No choice on school choice
Appeals court upholds Maine restrictions on religious school tuition
Three families in rural areas of Maine without public high schools can send their children to private school but not Christian school on the government’s dime, an appeals court ruled Thursday.
The decision “allows the state of Maine to continue discriminating against families and students seeking to attend religious schools, and we will immediately appeal to the U.S. Supreme Court,” said Tim Keller, an attorney with the Institute for Justice, which represents the parents.
In a 63-page opinion, 1st U.S. Circuit Court of Appeals Judge David Barron, writing for a three-judge panel, said Maine’s requirement that schools receiving state funds be nonsectarian did not violate the First Amendment’s right to the free exercise of religion. The panel included retired Supreme Court Justice David Souter, who, like other retired justices, sits on the federal appellate bench by designation of the U.S. chief justice.

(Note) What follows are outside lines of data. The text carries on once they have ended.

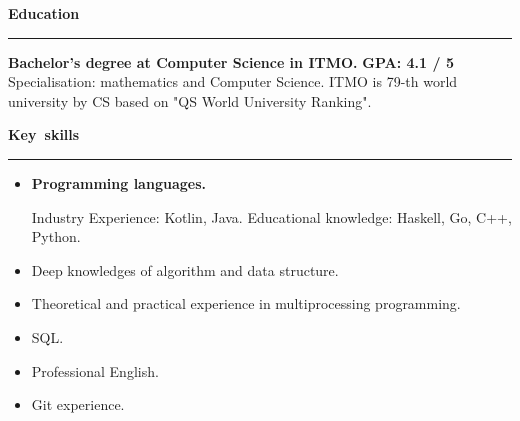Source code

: \documentclass[10pt, a4paper]{report}
\begin{document}
 \par\hbox{\large\textbf{Education}}\kern5pt\hrule\kern5pt

    \textbf{Bachelor's degree at Computer Science in ITMO.}
    \hfill
    \textbf{ GPA: 4.1 / 5} \\
        Specialisation: mathematics and Computer Science. ITMO is 79-th world university by CS based on "QS World University Ranking".\\


    \par\hbox{\large\textbf{Key skills}}\kern5pt\hrule\kern5pt

    \begin{itemize}

        \item \textbf{Programming languages.}

        Industry Experience: Kotlin, Java. Educational knowledge: Haskell, Go, C++, Python.

        \item Deep knowledges of algorithm and data structure.
        \item Theoretical and practical experience in multiprocessing programming.
        \item SQL.
        \item Professional English.
        \item Git experience.
        \\
    \end{itemize}
\end{document}

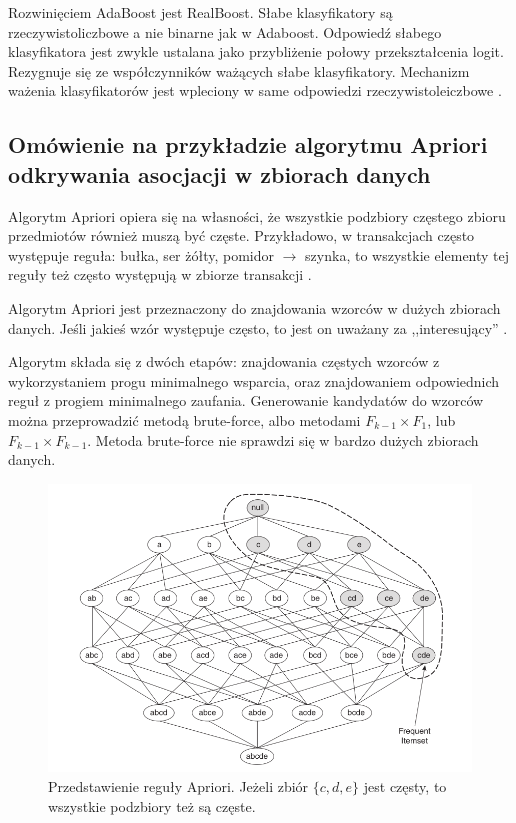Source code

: \documentclass[wi]{zut}
\begin{document}
Rozwinięciem AdaBoost jest RealBoost. Słabe klasyfikatory są rzeczywistoliczbowe a nie binarne jak w Adaboost. Odpowiedź słabego klasyfikatora jest zwykle ustalana jako przybliżenie połowy przekształcenia logit. Rezygnuje się ze współczynników ważących słabe klasyfikatory. Mechanizm ważenia klasyfikatorów jest wpleciony w same odpowiedzi rzeczywistoleiczbowe \cite{Klesk2020}.
\question


\subsection{Omówienie na przykładzie algorytmu Apriori odkrywania asocjacji w zbiorach danych}

Algorytm Apriori opiera się na własności, że wszystkie podzbiory częstego zbioru przedmiotów również muszą być częste. Przykładowo, w transakcjach często występuje reguła: bułka, ser żółty, pomidor $\rightarrow$ szynka, to wszystkie elementy tej reguły też często występują w zbiorze transakcji \cite{Kolodziejczyk2020}.

Algorytm Apriori jest przeznaczony do znajdowania wzorców w dużych zbiorach danych. Jeśli jakieś wzór występuje często, to jest on uważany za ,,interesujący'' \cite{Kolodziejczyk2020}.

Algorytm składa się z dwóch etapów: znajdowania częstych wzorców z wykorzystaniem progu minimalnego wsparcia, oraz znajdowaniem odpowiednich reguł z progiem minimalnego zaufania. Generowanie kandydatów do wzorców można przeprowadzić metodą brute-force, albo metodami $F_{k-1} \times F_1$, lub $F_{k-1} \times F_{k-1}$. Metoda brute-force nie sprawdzi się w bardzo dużych zbiorach danych.

\begin{figure}[H]
    \centering
    \includegraphics[width=0.5\linewidth]{images/apriori.png}
    \caption{Przedstawienie reguły Apriori. Jeżeli zbiór $\{c, d, e\}$ jest częsty, to wszystkie podzbiory też są częste.}
    \label{fig:apriori}
\end{figure}
\end{document}
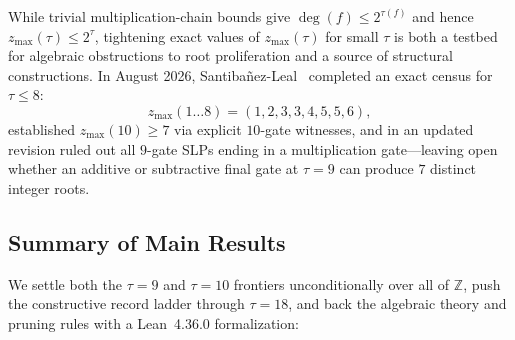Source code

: \documentclass[11pt]{article}
\newcommand{\Z}{\mathbb{Z}}
\newcommand{\zmax}{z_{\max}}
\begin{document}
While trivial multiplication-chain bounds give $\deg(f) \le 2^{\tau(f)}$ and hence $\zmax(\tau) \le 2^\tau$, tightening exact values of $\zmax(\tau)$ for small $\tau$ is both a testbed for algebraic obstructions to root proliferation and a source of structural constructions. In August 2026, Santiba\~{n}ez-Leal~\cite{SantibanezLeal2026} completed an exact census for $\tau \le 8$:
\[
  \zmax(1 \dots 8) = (1, 2, 3, 3, 4, 5, 5, 6),
\]
established $\zmax(10) \ge 7$ via explicit $10$-gate witnesses, and in an updated revision ruled out all $9$-gate SLPs ending in a multiplication gate---leaving open whether an additive or subtractive final gate at $\tau = 9$ can produce $7$ distinct integer roots.

\subsection{Summary of Main Results}
We settle both the $\tau = 9$ and $\tau = 10$ frontiers unconditionally over all of $\Z$, push the constructive record ladder through $\tau = 18$, and back the algebraic theory and pruning rules with a Lean~4.36.0 formalization:
\end{document}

Keller said the 1st Circuit’s decision conflicts with the Supreme Court’s June ruling in Espinoza v. Montana Dept. of Revenue. That decision struck down that state’s Blaine Amendment, which barred public aid from going to educational institutions “controlled in whole or in part by any church, sect, or denomination.”
Barron distinguished between the Montana law’s focus on religious status and Maine’s focus on religious use.
“Sectarian schools are denied funds not because of who they are but because of what they would do with the money—use it to further the religious purposes of inculcation and proselytization,” Barron wrote.
The 1st Circuit decision also is at odds with another recent 2nd Circuit decision stating Vermont cannot exclude high school students attending religious schools from a program paying for them to take college classes—meaning this issue will not go away anytime soon.